Your goal - Take the line that contains "- **デメリット**: 発見しにくい" and every line after it in the material below, and quote them exactly.

The input -
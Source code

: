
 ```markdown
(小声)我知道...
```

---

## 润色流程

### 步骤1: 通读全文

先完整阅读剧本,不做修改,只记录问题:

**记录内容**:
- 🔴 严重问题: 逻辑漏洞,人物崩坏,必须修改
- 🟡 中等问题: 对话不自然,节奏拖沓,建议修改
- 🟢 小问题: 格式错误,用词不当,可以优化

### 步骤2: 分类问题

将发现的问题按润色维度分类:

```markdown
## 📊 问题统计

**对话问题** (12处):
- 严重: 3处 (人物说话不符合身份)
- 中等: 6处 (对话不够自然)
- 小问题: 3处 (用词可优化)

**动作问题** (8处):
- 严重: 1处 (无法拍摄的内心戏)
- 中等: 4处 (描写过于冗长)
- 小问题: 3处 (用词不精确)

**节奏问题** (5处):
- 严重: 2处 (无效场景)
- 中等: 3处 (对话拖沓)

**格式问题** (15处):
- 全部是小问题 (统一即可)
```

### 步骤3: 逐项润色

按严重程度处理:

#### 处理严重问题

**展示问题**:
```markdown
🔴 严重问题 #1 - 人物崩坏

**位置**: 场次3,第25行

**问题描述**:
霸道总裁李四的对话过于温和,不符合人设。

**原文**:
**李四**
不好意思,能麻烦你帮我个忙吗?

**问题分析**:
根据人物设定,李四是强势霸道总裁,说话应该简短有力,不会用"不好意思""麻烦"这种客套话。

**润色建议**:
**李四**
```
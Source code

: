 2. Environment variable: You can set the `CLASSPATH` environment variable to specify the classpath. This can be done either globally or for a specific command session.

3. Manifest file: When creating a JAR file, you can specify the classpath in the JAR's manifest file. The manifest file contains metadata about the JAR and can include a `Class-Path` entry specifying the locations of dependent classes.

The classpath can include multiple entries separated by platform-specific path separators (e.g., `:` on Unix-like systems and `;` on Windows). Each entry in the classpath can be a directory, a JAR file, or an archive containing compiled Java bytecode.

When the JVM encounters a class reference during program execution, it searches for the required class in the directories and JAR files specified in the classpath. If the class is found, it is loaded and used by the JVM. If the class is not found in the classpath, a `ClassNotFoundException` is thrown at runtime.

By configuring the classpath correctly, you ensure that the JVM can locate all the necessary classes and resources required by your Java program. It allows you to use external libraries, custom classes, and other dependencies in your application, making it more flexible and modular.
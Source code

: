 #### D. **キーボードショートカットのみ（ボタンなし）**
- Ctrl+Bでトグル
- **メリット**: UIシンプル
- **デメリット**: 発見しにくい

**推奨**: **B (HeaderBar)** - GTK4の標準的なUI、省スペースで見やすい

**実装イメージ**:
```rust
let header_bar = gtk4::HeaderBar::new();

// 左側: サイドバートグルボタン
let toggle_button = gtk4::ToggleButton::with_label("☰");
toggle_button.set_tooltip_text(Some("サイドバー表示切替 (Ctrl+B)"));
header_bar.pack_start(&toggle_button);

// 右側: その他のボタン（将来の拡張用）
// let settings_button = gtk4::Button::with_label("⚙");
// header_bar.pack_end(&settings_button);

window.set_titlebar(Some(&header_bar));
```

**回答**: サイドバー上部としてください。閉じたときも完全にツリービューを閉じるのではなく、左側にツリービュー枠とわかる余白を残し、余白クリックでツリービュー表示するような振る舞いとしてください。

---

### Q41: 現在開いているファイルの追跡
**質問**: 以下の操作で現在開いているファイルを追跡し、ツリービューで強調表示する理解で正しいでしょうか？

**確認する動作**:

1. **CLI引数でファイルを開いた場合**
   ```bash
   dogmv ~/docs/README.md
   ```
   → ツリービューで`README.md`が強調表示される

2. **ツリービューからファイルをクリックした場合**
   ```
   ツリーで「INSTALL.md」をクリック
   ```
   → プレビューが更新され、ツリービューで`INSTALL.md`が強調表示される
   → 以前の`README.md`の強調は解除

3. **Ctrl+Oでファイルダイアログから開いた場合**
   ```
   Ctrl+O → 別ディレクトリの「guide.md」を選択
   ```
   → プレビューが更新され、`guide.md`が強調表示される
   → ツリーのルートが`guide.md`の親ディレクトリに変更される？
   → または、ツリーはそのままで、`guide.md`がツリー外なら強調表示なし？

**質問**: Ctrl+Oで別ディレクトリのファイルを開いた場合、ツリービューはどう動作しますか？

Response -
- **デメリット**: 発見しにくい

**推奨**: **B (HeaderBar)** - GTK4の標準的なUI、省スペースで見やすい

**実装イメージ**:
```rust
let header_bar = gtk4::HeaderBar::new();

// 左側: サイドバートグルボタン
let toggle_button = gtk4::ToggleButton::with_label("☰");
toggle_button.set_tooltip_text(Some("サイドバー表示切替 (Ctrl+B)"));
header_bar.pack_start(&toggle_button);

// 右側: その他のボタン（将来の拡張用）
// let settings_button = gtk4::Button::with_label("⚙");
// header_bar.pack_end(&settings_button);

window.set_titlebar(Some(&header_bar));
```

**回答**: サイドバー上部としてください。閉じたときも完全にツリービューを閉じるのではなく、左側にツリービュー枠とわかる余白を残し、余白クリックでツリービュー表示するような振る舞いとしてください。

---

### Q41: 現在開いているファイルの追跡
**質問**: 以下の操作で現在開いているファイルを追跡し、ツリービューで強調表示する理解で正しいでしょうか？

**確認する動作**:

1. **CLI引数でファイルを開いた場合**
   ```bash
   dogmv ~/docs/README.md
   ```
   → ツリービューで`README.md`が強調表示される

2. **ツリービューからファイルをクリックした場合**
   ```
   ツリーで「INSTALL.md」をクリック
   ```
   → プレビューが更新され、ツリービューで`INSTALL.md`が強調表示される
   → 以前の`README.md`の強調は解除

3. **Ctrl+Oでファイルダイアログから開いた場合**
   ```
   Ctrl+O → 別ディレクトリの「guide.md」を選択
   ```
   → プレビューが更新され、`guide.md`が強調表示される
   → ツリーのルートが`guide.md`の親ディレクトリに変更される？
   → または、ツリーはそのままで、`guide.md`がツリー外なら強調表示なし？

**質問**: Ctrl+Oで別ディレクトリのファイルを開いた場合、ツリービューはどう動作しますか？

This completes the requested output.